Question

\[\int\frac{1}{1 - \cos x - \sin x} dx =\]

विकल्प

• \[\log\left| 1 + \cot\frac{x}{2} \right| + C\]
• \[\log\left| 1 - \tan\frac{x}{2} \right| + C\]
• \[\log\left| 1 - \cot\frac{x}{2} \right| + C\]
• \[\log\left| 1 + \tan\frac{x}{2} \right| + C\]

Answer 1

\[\log\left| 1 - \cot\frac{x}{2} \right| + C\]

 

 

\[\text{Let }I = \int\frac{dx}{1 - \cos x - \sin x}\]

\[ = \int\frac{dx}{1 - \left( \frac{1 - \tan^2 \frac{x}{2}}{1 + \tan^2 \frac{x}{2}} \right) - \frac{2 \tan \frac{x}{2}}{1 + \tan^2 \frac{x}{2}}}\]

\[ = \int\frac{\left( 1 + \tan^2 \frac{x}{2} \right) dx}{\left( 1 + \tan^2 \frac{x}{2} \right) - \left( 1 - \tan^2 \frac{x}{2} \right) - 2 \tan \frac{x}{2}}\]

\[ = \int\frac{\sec^2 \frac{x}{2} dx}{2 \tan^2 \frac{x}{2} - 2 \tan \frac{x}{2}}\]
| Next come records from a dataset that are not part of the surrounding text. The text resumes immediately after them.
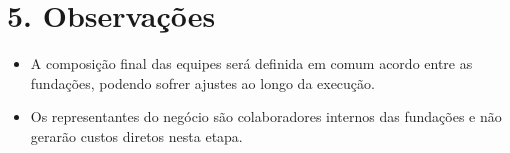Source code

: \documentclass[12pt,a4paper]{report}
\begin{document}
\section*{5. Observações}

\begin{itemize}
    \item A composição final das equipes será definida em comum acordo entre as fundações, podendo sofrer ajustes ao longo da execução.
    \item Os representantes do negócio são colaboradores internos das fundações e não gerarão custos diretos nesta etapa.
\end{itemize}
\end{document}
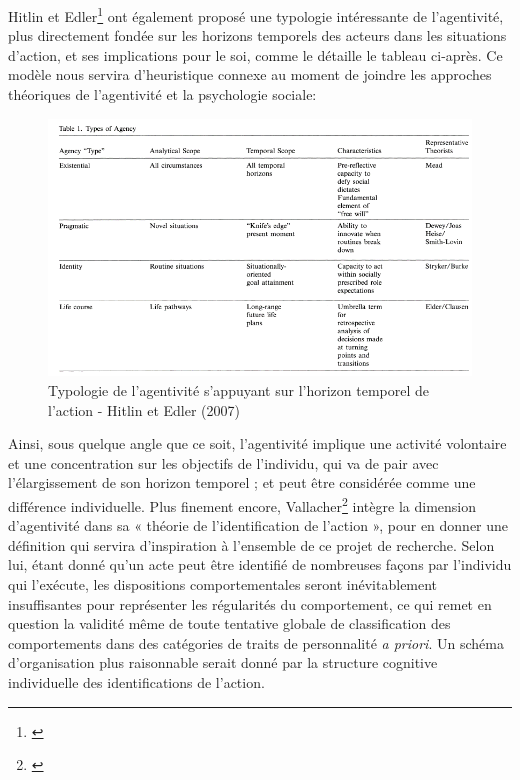 Hitlin et Edler\footnote{\cite{hitlin_time_2007}} ont également proposé une typologie intéressante de l'agentivité, plus directement fondée sur les horizons temporels des acteurs dans les situations d'action, et ses implications pour le soi, comme le détaille le tableau ci-après. Ce modèle nous servira d’heuristique connexe au moment de joindre les approches théoriques de l’agentivité et la psychologie sociale: 

\begin{figure}[!ht]
    \centering
    \includegraphics[width=16cm]{img/Types of agency.png}
    \caption{Typologie de l'agentivité s'appuyant sur l'horizon temporel de l'action - Hitlin et Edler (2007)}
    \label{Types_of_agency}
\end{figure}

Ainsi, sous quelque angle que ce soit, l’agentivité implique une activité volontaire et une concentration sur les objectifs de l'individu, qui va de pair avec l’élargissement de son horizon temporel ; et peut être considérée comme une différence individuelle. Plus finement encore, Vallacher\footnote{\cite{vallacher_levels_1989}} intègre la dimension d’agentivité dans sa « théorie de l'identification de l'action », pour en donner une définition qui servira d'inspiration à l'ensemble de ce projet de recherche. Selon lui, étant donné qu'un acte peut être identifié de nombreuses façons par l’individu qui l’exécute, les dispositions comportementales seront inévitablement insuffisantes pour représenter les régularités du comportement, ce qui remet en question la validité même de toute tentative globale de classification des comportements dans des catégories de traits de personnalité \textit{a priori}. Un schéma d'organisation plus raisonnable serait donné par la structure cognitive individuelle des identifications de l’action.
\[ = \frac{1}{2}\int\frac{\sec^2 \frac{x}{2} dx}{\tan^2 \frac{x}{2} - \tan \frac{x}{2}}\]
\[\text{Putting }\tan \frac{x}{2} = t\]
\[ \Rightarrow \frac{1}{2} \sec^2 \left( \frac{x}{2} \right) dx = dt\]
\[ \Rightarrow \sec^2 \left( \frac{x}{2} \right) dx = 2dt\]
\[ \therefore I = \frac{1}{2}\int\frac{2dt}{t^2 - t}\]
\[ = \int\frac{dt}{t^2 - t + \left( \frac{1}{2} \right)^2 - \left( \frac{1}{2} \right)^2}\]
\[ = \int\frac{dt}{\left( t - \frac{1}{2} \right)^2 - \left( \frac{1}{2} \right)^2}\]
\[ = \frac{1}{2 \times \frac{1}{2}} \ln \left| \frac{t - \frac{1}{2} - \frac{1}{2}}{t - \frac{1}{2} + \frac{1}{2}} \right| + C ............\left( \because \int\frac{dx}{x^2 - a^2} = \frac{1}{2a}\ln\left| \frac{x - a}{x + a} \right| + C \right)\]
\[ = \ln \left| \frac{t - 1}{t} \right| + C\]
\[ = \ln \left| 1 - \frac{1}{t} \right| + C\]
\[ = \ln \left| 1 - \frac{1}{\tan \frac{x}{2}} \right| + C ..........\left( \because t = \tan \frac{x}{2} \right)\]
\[ = \ln \left| 1 - \cot \frac{x}{2} \right| + C\]